Mulheres e população LGBTQ+

  1. Nomear lideranças de organizações de mulheres da classe trabalhadora para órgãos influentes que moldam as políticas públicas.
  2. Apoiar organizações e redes de mulheres, incluindo organizações de trabalhadoras, organizações comunitárias e grupos de apoio mútuo.
  3. Reconhecer e contabilizar as trabalhadoras informais, bem como o trabalho doméstico não remunerado nas contas nacionais.
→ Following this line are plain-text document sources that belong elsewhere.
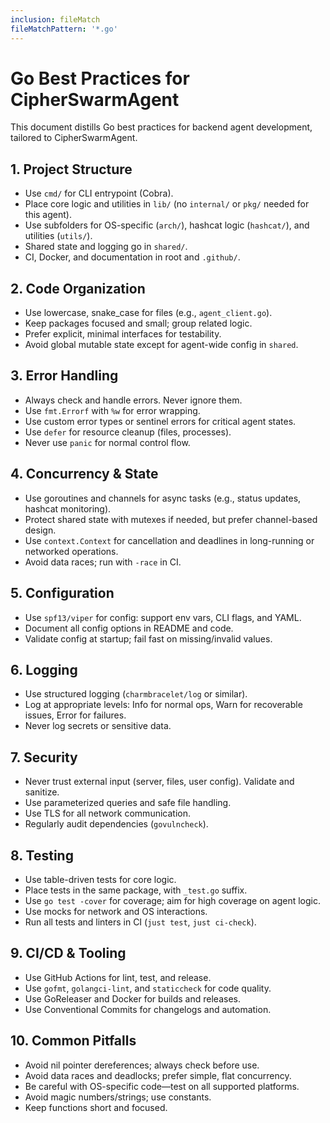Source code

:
 ```yaml
---
inclusion: fileMatch
fileMatchPattern: '*.go'
---
```

# Go Best Practices for CipherSwarmAgent

This document distills Go best practices for backend agent development, tailored to CipherSwarmAgent.

## 1. Project Structure

- Use `cmd/` for CLI entrypoint (Cobra).
- Place core logic and utilities in `lib/` (no `internal/` or `pkg/` needed for this agent).
- Use subfolders for OS-specific (`arch/`), hashcat logic (`hashcat/`), and utilities (`utils/`).
- Shared state and logging go in `shared/`.
- CI, Docker, and documentation in root and `.github/`.

## 2. Code Organization

- Use lowercase, snake_case for files (e.g., `agent_client.go`).
- Keep packages focused and small; group related logic.
- Prefer explicit, minimal interfaces for testability.
- Avoid global mutable state except for agent-wide config in `shared`.

## 3. Error Handling

- Always check and handle errors. Never ignore them.
- Use `fmt.Errorf` with `%w` for error wrapping.
- Use custom error types or sentinel errors for critical agent states.
- Use `defer` for resource cleanup (files, processes).
- Never use `panic` for normal control flow.

## 4. Concurrency & State

- Use goroutines and channels for async tasks (e.g., status updates, hashcat monitoring).
- Protect shared state with mutexes if needed, but prefer channel-based design.
- Use `context.Context` for cancellation and deadlines in long-running or networked operations.
- Avoid data races; run with `-race` in CI.

## 5. Configuration

- Use `spf13/viper` for config: support env vars, CLI flags, and YAML.
- Document all config options in README and code.
- Validate config at startup; fail fast on missing/invalid values.

## 6. Logging

- Use structured logging (`charmbracelet/log` or similar).
- Log at appropriate levels: Info for normal ops, Warn for recoverable issues, Error for failures.
- Never log secrets or sensitive data.

## 7. Security

- Never trust external input (server, files, user config). Validate and sanitize.
- Use parameterized queries and safe file handling.
- Use TLS for all network communication.
- Regularly audit dependencies (`govulncheck`).

## 8. Testing

- Use table-driven tests for core logic.
- Place tests in the same package, with `_test.go` suffix.
- Use `go test -cover` for coverage; aim for high coverage on agent logic.
- Use mocks for network and OS interactions.
- Run all tests and linters in CI (`just test`, `just ci-check`).

## 9. CI/CD & Tooling

- Use GitHub Actions for lint, test, and release.
- Use `gofmt`, `golangci-lint`, and `staticcheck` for code quality.
- Use GoReleaser and Docker for builds and releases.
- Use Conventional Commits for changelogs and automation.

## 10. Common Pitfalls

- Avoid nil pointer dereferences; always check before use.
- Avoid data races and deadlocks; prefer simple, flat concurrency.
- Be careful with OS-specific code—test on all supported platforms.
- Avoid magic numbers/strings; use constants.
- Keep functions short and focused.
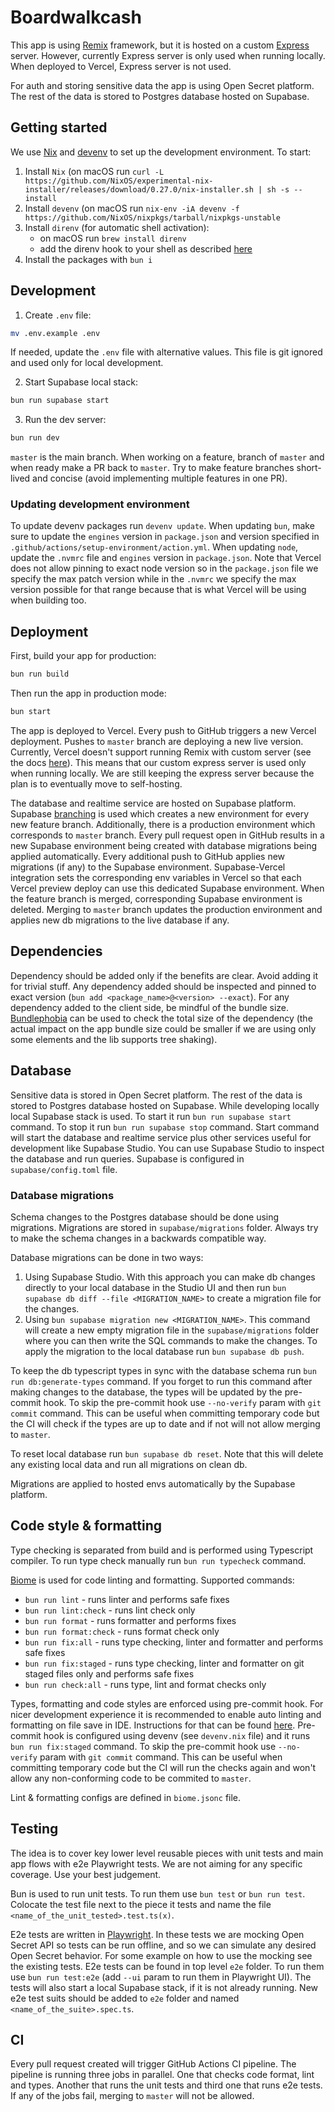 # Boardwalkcash

This app is using [Remix](https://remix.run/docs) framework, but it is hosted on a custom [Express](https://expressjs.com/) server. However, currently Express
server is only used when running locally. When deployed to Vercel, Express server is not used.

For auth and storing sensitive data the app is using Open Secret platform. The rest of the data is stored to Postgres
database hosted on Supabase. 

## Getting started

We use [Nix](https://nixos.org/) and [devenv](https://devenv.sh/) to set up the development environment. To start:
1. Install `Nix` (on macOS run `curl -L https://github.com/NixOS/experimental-nix-installer/releases/download/0.27.0/nix-installer.sh | sh -s -- install`
2. Install `devenv` (on macOS run `nix-env -iA devenv -f https://github.com/NixOS/nixpkgs/tarball/nixpkgs-unstable`
3. Install `direnv` (for automatic shell activation):
    * on macOS run `brew install direnv`
    * add the direnv hook to your shell as described [here](https://direnv.net/docs/hook.html)
4. Install the packages with `bun i`

## Development

1. Create `.env` file:

```sh
mv .env.example .env
```

If needed, update the `.env` file with alternative values. This file is git ignored and used only for local development.

2. Start Supabase local stack:

```sh
bun run supabase start
```

3. Run the dev server:

```sh
bun run dev
```

`master` is the main branch. When working on a feature, branch of `master` and when ready make a PR back to `master`.
Try to make feature branches short-lived and concise (avoid implementing multiple features in one PR).

### Updating development environment

To update devenv packages run `devenv update`. When updating `bun`, make sure to update the `engines` version in 
`package.json` and version specified in `.github/actions/setup-environment/action.yml`. When updating `node`, update the
`.nvmrc` file and `engines` version in `package.json`. Note that Vercel does not allow pinning to exact node version so
in the `package.json` file we specify the max patch version while in the `.nvmrc` we specify the max version possible 
for that range because that is what Vercel will be using when building too. 

## Deployment

First, build your app for production:

```sh
bun run build
```

Then run the app in production mode:

```sh
bun start
```

The app is deployed to Vercel. Every push to GitHub triggers a new Vercel deployment. Pushes to `master` branch
are deploying a new live version. Currently, Vercel doesn't support running Remix with custom server (see the docs 
[here](https://vercel.com/docs/frameworks/remix#using-a-custom-server-file)). This means that our custom express server
is used only when running locally. We are still keeping the express server because the plan is to eventually move to
self-hosting.

The database and realtime service are hosted on Supabase platform. Supabase [branching](https://supabase.com/docs/guides/deployment/branching) is used which creates a new
environment for every new feature branch. Additionally, there is a production environment which corresponds to `master`
branch. Every pull request open in GitHub results in a new Supabase environment being created with database migrations
being applied automatically. Every additional push to GitHub applies new migrations (if any) to the Supabase 
environment. Supabase-Vercel integration sets the corresponding env variables in Vercel so that each Vercel preview 
deploy can use this dedicated Supabase environment. When the feature branch is merged, corresponding Supabase
environment is deleted. Merging to `master` branch updates the production environment and applies new db migrations to
the live database if any.

## Dependencies

Dependency should be added only if the benefits are clear. Avoid adding it for trivial stuff. Any dependency added 
should be inspected and pinned to exact version (`bun add <package_name>@<version> --exact`). For any dependency added
to the client side, be mindful of the bundle size. [Bundlephobia](https://bundlephobia.com/) can be used to check the
total size of the dependency (the actual impact on the app bundle size could be smaller if we are using only some 
elements and the lib supports tree shaking).

## Database

Sensitive data is stored in Open Secret platform. The rest of the data is stored to Postgres database hosted on Supabase.
While developing locally local Supabase stack is used. To start it run `bun run supabase start` command. To stop it run
`bun run supabase stop` command. Start command will start the database and realtime service plus other services useful
for development like Supabase Studio. You can use Supabase Studio to inspect the database and run queries. Supabase is
configured in `supabase/config.toml` file.

### Database migrations

Schema changes to the Postgres database should be done using migrations. Migrations are stored in `supabase/migrations`
folder. Always try to make the schema changes in a backwards compatible way.

Database migrations can be done in two ways:
1. Using Supabase Studio. With this approach you can make db changes directly to your local database in the Studio UI
   and then run `bun supabase db diff --file <MIGRATION_NAME>` to create a migration file for the changes.
2. Using `bun supabase migration new <MIGRATION_NAME>`. This command will create a new empty migration file in the 
   `supabase/migrations` folder where you can then write the SQL commands to make the changes. To apply the migration to
   the local database run `bun supabase db push`.

To keep the db typescript types in sync with the database schema run `bun run db:generate-types` command. If you forget
to run this command after making changes to the database, the types will be updated by the pre-commit hook. To skip the
pre-commit hook use `--no-verify` param with `git commit` command. This can be useful when committing temporary code but
the CI will check if the types are up to date and if not will not allow merging to `master`.

To reset local database run `bun supabase db reset`. Note that this will delete any existing local data and run all
migrations on clean db.

Migrations are applied to hosted envs automatically by the Supabase platform.

## Code style & formatting

Type checking is separated from build and is performed using Typescript compiler. To run type check manually run 
`bun run typecheck` command.

[Biome](https://biomejs.dev/) is used for code linting and formatting. Supported commands:
- `bun run lint` - runs linter and performs safe fixes
- `bun run lint:check` - runs lint check only
- `bun run format` - runs formatter and performs fixes
- `bun run format:check` - runs format check only
- `bun run fix:all` - runs type checking, linter and formatter and performs safe fixes
- `bun run fix:staged` - runs type checking, linter and formatter on git staged files only and performs safe fixes
- `bun run check:all` - runs type, lint and format checks only

Types, formatting and code styles are enforced using pre-commit hook. For nicer development experience it is recommended 
to enable auto linting and formatting on file save in IDE. Instructions for that can be found [here](https://biomejs.dev/guides/editors/first-party-extensions/).
Pre-commit hook is configured using devenv (see `devenv.nix` file) and it runs `bun run fix:staged` command. To skip the
pre-commit hook use `--no-verify` param with `git commit` command. This can be useful when committing temporary code but
the CI will run the checks again and won't allow any non-conforming code to be commited to `master`.

Lint & formatting configs are defined in `biome.jsonc` file.

## Testing

The idea is to cover key lower level reusable pieces with unit tests and main app flows with e2e Playwright tests. We 
are not aiming for any specific coverage. Use your best judgement. 

Bun is used to run unit tests. To run them use `bun test` or `bun run test`. Colocate the test file next to the piece it 
tests and name the file `<name_of_the_unit_tested>.test.ts(x)`.

E2e tests are written in [Playwright](https://playwright.dev/). In these tests we are mocking Open Secret API so tests
can be run offline, and so we can simulate any desired Open Secret behavior. For some example on how to use the mocking
see the existing tests. E2e tests can be found in top level `e2e` folder. To run them use `bun run test:e2e` (add `--ui`
param to run them in Playwright UI). The tests will also start a local Supabase stack, if it is not already running.
New e2e test suits should be added to `e2e` folder and named `<name_of_the_suite>.spec.ts`.

## CI

Every pull request created will trigger GitHub Actions CI pipeline. The pipeline is running three jobs in parallel. One
that checks code format, lint and types. Another that runs the unit tests and third one that runs e2e tests. If any of
the jobs fail, merging to `master` will not be allowed.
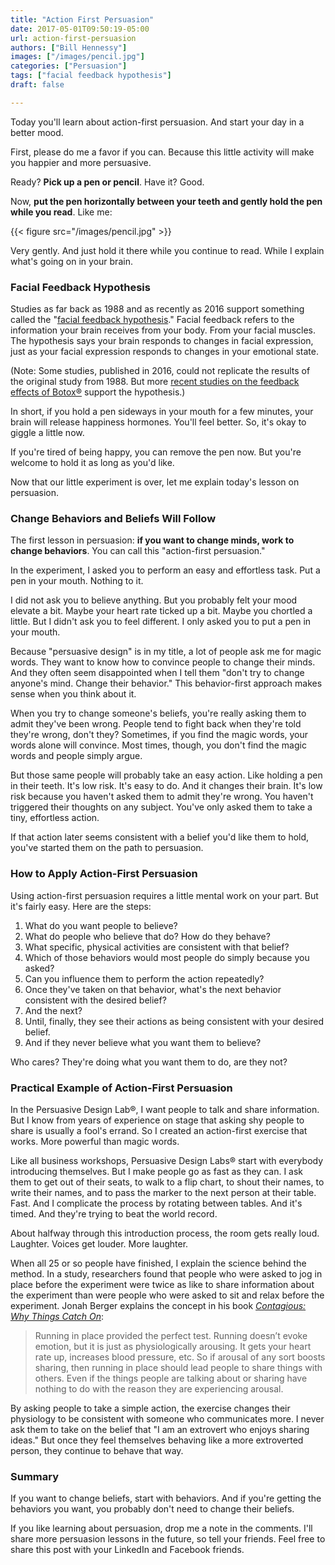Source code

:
 ```yaml
---
title: "Action First Persuasion"
date: 2017-05-01T09:50:19-05:00
url: action-first-persuasion
authors: ["Bill Hennessy"]
images: ["/images/pencil.jpg"]
categories: ["Persuasion"]
tags: ["facial feedback hypothesis"]
draft: false

---
```


Today you'll learn about action-first persuasion. And start your day in a better mood.

First, please do me a favor if you can. Because this little activity will make you happier and more persuasive.

Ready? **Pick up a pen or pencil**. Have it? Good.

Now, **put the pen horizontally between your teeth and gently hold the pen while you read**. Like me:

{{< figure src="/images/pencil.jpg" >}}

Very gently. And just hold it there while you continue to read. While I explain what's going on in your brain.

### Facial Feedback Hypothesis

Studies as far back as 1988 and as recently as 2016 support something called the "[facial feedback hypothesis](https://www.psychologytoday.com/blog/the-science-willpower/201208/smile-your-way-out-stress)." Facial feedback refers to the information your brain receives from your body. From your facial muscles. The hypothesis says your brain responds to changes in facial expression, just as your facial expression responds to changes in your emotional state.

(Note: Some studies, published in 2016, could not replicate the results of the original study from 1988. But more [recent studies on the feedback effects of Botox®](https://www.ncbi.nlm.nih.gov/pmc/articles/PMC2880828/) support the hypothesis.)

In short, if you hold a pen sideways in your mouth for a few minutes, your brain will release happiness hormones. You'll feel better. So, it's okay to giggle a little now.

If you're tired of being happy, you can remove the pen now. But you're welcome to hold it as long as you'd like.

Now that our little experiment is over, let me explain today's lesson on persuasion.

### Change Behaviors and Beliefs Will Follow

The first lesson in persuasion: **if you want to change minds, work to change behaviors**. You can call this "action-first persuasion."

In the experiment, I asked you to perform an easy and effortless task. Put a pen in your mouth. Nothing to it.

I did not ask you to believe anything. But you probably felt your mood elevate a bit. Maybe your heart rate ticked up a bit. Maybe you chortled a little. But I didn't ask you to feel different. I only asked you to put a pen in your mouth.

Because "persuasive design" is in my title, a lot of people ask me for magic words. They want to know how to convince people to change their minds. And they often seem disappointed when I tell them "don't try to change anyone's mind. Change their behavior." This behavior-first approach makes sense when you think about it.

When you try to change someone's beliefs, you're really asking them to admit they've been wrong. People tend to fight back when they're told they're wrong, don't they? Sometimes, if you find the magic words, your words alone will convince. Most times, though, you don't find the magic words and people simply argue.

But those same people will probably take an easy action. Like holding a pen in their teeth. It's low risk. It's easy to do. And it changes their brain. It's low risk because you haven't asked them to admit they're wrong. You haven't triggered their thoughts on any subject. You've only asked them to take a tiny, effortless action.

If that action later seems consistent with a belief you'd like them to hold, you've started them on the path to persuasion.

### How to Apply Action-First Persuasion

Using action-first persuasion requires a little mental work on your part. But it's fairly easy. Here are the steps:

1. What do you want people to believe?  
2. What do people who believe that do? How do they behave?  
3. What specific, physical activities are consistent with that belief?  
4. Which of those behaviors would most people do simply because you asked?  
5. Can you influence them to perform the action repeatedly?  
6. Once they've taken on that behavior, what's the next behavior consistent with the desired belief?  
7. And the next?  
8. Until, finally, they see their actions as being consistent with your desired belief.  
9. And if they never believe what you want them to believe?  

Who cares? They're doing what you want them to do, are they not?

### Practical Example of Action-First Persuasion

In the Persuasive Design Lab®, I want people to talk and share information. But I know from years of experience on stage that asking shy people to share is usually a fool's errand. So I created an action-first exercise that works. More powerful than magic words.

Like all business workshops, Persuasive Design Labs® start with everybody introducing themselves. But I make people go as fast as they can. I ask them to get out of their seats, to walk to a flip chart, to shout their names, to write their names, and to pass the marker to the next person at their table. Fast. And I complicate the process by rotating between tables. And it's timed. And they're trying to beat the world record.

About halfway through this introduction process, the room gets really loud. Laughter. Voices get louder. More laughter.

When all 25 or so people have finished, I explain the science behind the method. In a study, researchers found that people who were asked to jog in place before the experiment were twice as like to share information about the experiment than were people who were asked to sit and relax before the experiment. Jonah Berger explains the concept in his book [*Contagious: Why Things Catch On*](http://amzn.to/2qvg0vv):

> Running in place provided the perfect test. Running doesn’t evoke emotion, but it is just as physiologically arousing. It gets your heart rate up, increases blood pressure, etc. So if arousal of any sort boosts sharing, then running in place should lead people to share things with others. Even if the things people are talking about or sharing have nothing to do with the reason they are experiencing arousal.

By asking people to take a simple action, the exercise changes their physiology to be consistent with someone who communicates more. I never ask them to take on the belief that "I am an extrovert who enjoys sharing ideas." But once they feel themselves behaving like a more extroverted person, they continue to behave that way.

### Summary

If you want to change beliefs, start with behaviors. And if you're getting the behaviors you want, you probably don't need to change their beliefs.

If you like learning about persuasion, drop me a note in the comments. I'll share more persuasion lessons in the future, so tell your friends. Feel free to share this post with your LinkedIn and Facebook friends.
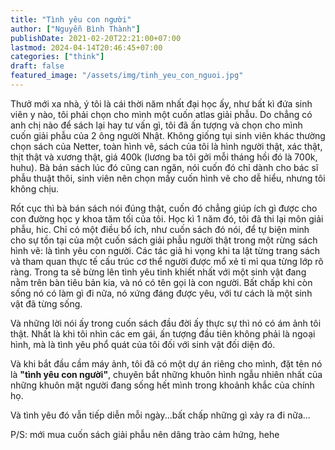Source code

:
```yaml
---
title: "Tình yêu con người"
author: ["Nguyễn Bình Thành"]
publishDate: 2021-02-20T22:21:00+07:00
lastmod: 2024-04-14T20:46:45+07:00
categories: ["think"]
draft: false
featured_image: "/assets/img/tinh_yeu_con_nguoi.jpg"
---
```


Thưở mới xa nhà, ý tôi là cái thời năm nhất đại học ấy, như bất kì đứa
sinh viên y nào, tôi phải chọn cho mình một cuốn atlas giải phẫu. Do
chẳng có anh chị nào để sách lại hay tư vấn gì, tôi đã ấn tượng và chọn
cho mình cuốn giải phẫu của 2 ông người Nhật. Không giống tụi sinh viên
khác thường chọn sách của Netter, toàn hình vẽ, sách của tôi là hình
người thật, xác thật, thịt thật và xương thật, giá 400k (lương ba tôi
gởi mỗi tháng hồi đó là 700k, huhu). Bà bán sách lúc đó cũng can ngăn,
nói cuốn đó chỉ dành cho bác sĩ phẫu thuật thôi, sinh viên nên chọn mấy
cuốn hình vẽ cho dễ hiểu, nhưng tôi không chịu.

Rốt cục thì bà bán sách nói đúng thật, cuốn đó chẳng giúp ích gì được
cho con đường học y khoa tăm tối của tôi. Học kì 1 năm đó, tôi đã thi
lại môn giải phẫu, hic. Chỉ có một điều bổ ích, như cuốn sách đó nói, để
tự biện minh cho sự tồn tại của một cuốn sách giải phẫu người thật trong
một rừng sách hình vẽ: là tình yêu con người. Các tác giả hi vọng khi ta
lật từng trang sách và tham quan thực tế cấu trúc cơ thể người được mổ
xẻ tỉ mỉ qua từng lớp rõ ràng. Trong ta sẽ bừng lên tình yêu tinh khiết
nhất với một sinh vật đang nằm trên bàn tiêu bản kia, và nó có tên gọi
là con người. Bất chấp khi còn sống nó có làm gì đi nữa, nó xứng đáng
được yêu, với tư cách là một sinh vật đã từng sống.

Và những lời nói ấy trong cuốn sách đầu đời ấy thực sự thì nó có ám ảnh
tôi thật. Nhất là khi tôi nhìn các em gái, ấn tượng đầu tiên không phải
là ngoại hình, mà là tình yêu phổ quát của tôi đối với sinh vật đối diện
đó.

Và khi bắt đầu cầm máy ảnh, tôi đã có một dự án riêng cho mình, đặt tên
nó là **"tình yêu con người"**, chuyên bắt những khuôn hình ngẫu nhiên
nhất của những khuôn mặt người đang sống hết mình trong khoảnh khắc của
chính họ.

Và tình yêu đó vẫn tiếp diễn mỗi ngày...bất chấp những gì xảy ra đi
nữa...

P/S: mới mua cuốn sách giải phẫu nên dâng trào cảm hứng, hehe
Isso deve incluir mulheres trabalhadoras em setores ocultos ou invisíveis.
  4. Estabelecer políticas de licença parental remunerada.
  5. Diminuir a carga crescente de trabalho de cuidados sobre as mulheres; garantir que os pacotes de apoio financeiro considerem o trabalho de cuidado não reconhecido e não remunerado mais frequentemente realizado por mulheres, como o serviço de cuidados infantis.
  6. Fornecer ajuda imediata em dinheiro, ajuda alimentar e medidas de proteção social para mulheres trabalhadoras; garantir que as famílias chefiadas por mulheres recebam tanta ajuda quanto as famílias chefiadas por homens; e garantir que as pessoas LGBTQ+ tenham igual acesso a programas sociais e subsídios.
  7. Reconhecer as necessidades específicas das trabalhadoras de saúde, muitas das quais não são tratadas como trabalhadoras, mas como voluntárias; garantir que elas recebam compensação adequada e equipamento adequado.
  8. Fornecer crédito para cooperativas de mulheres.
  9. Criar programas para encorajar o compartilhamento do trabalho reprodutivo social no lar.
  10. Estabelecer sistemas que eliminem a violência contra mulheres e pessoas LGBTQ+; implementar planos para erradicar a violência patriarcal e garantir que as políticas econômicas não ignorem inadvertidamente o problema da violência patriarcal.
  11. Garantir que todas as pessoas tenham acesso igual a programas e serviços sociais – como o direito à moradia segura e alimentação saudável – independentemente de gênero, identidade de gênero, orientação sexual ou outras identidades excluídas.

 

 

 

Cultura

  1. Promover as ideias da Constituição da Unesco de 1945, particularmente a ideia de que a ampla difusão da cultura e da educação é indispensável para a dignidade humana e para a paz mundial.
  2. Estender o apoio público às instituições culturais que defendem os valores da dignidade, igualdade e respeitabilidade.
  3. Incentivar atividades culturais que não sejam reduzidas ao consumismo irracional.
  4. Fomentar iniciativas culturais e artísticas contra a discriminação de todas as formas (como racismo, castismo, misoginia, transfobia etc.).
  5. Endossar atividades culturais que retratam a harmonia ecológica e lutam contra a devastação dos recursos da terra para lucro privado.
  6. Estimular as artes tradicionais populares e evitar sua mercantilização e distorção por um nacionalismo cultural cruel.
  7. Defender o direito dos artistas e intelectuais à liberdade de expressão.

 

 

Mundo digital

 

  1. Lutar para estender os bens comuns globais digitais, criando acesso público a espaços controlados e regulamentados publicamente na Internet.
  2. Seguir a Resolução da ONU de 2016, que define o acesso à internet como um direito humano.
  3. Nacionalizar a infraestrutura de telecomunicações e garantir o acesso à Internet e a alfabetização digital a todos os setores da sociedade.
  4. Proteger todos os dados públicos e pessoais de exploração por corporações transnacionais; construir sistemas participativos para análise computacional e para o controle e uso de big data para fins públicos.
  5. Promover e financiar o desenvolvimento de hardware e software gratuito com foco no fornecimento de soluções para problemas públicos.

 

Rede de institutos de pesquisa:

A Rede de Institutos de Pesquisa é um coletivo formado pela ALBA-TCP, Instituto Tricontinental de Pesquisa Social e Instituto Simón Bolívar pela Paz e Solidariedade entre os Povos. O texto acima faz parte de um processo iniciado por este grupo.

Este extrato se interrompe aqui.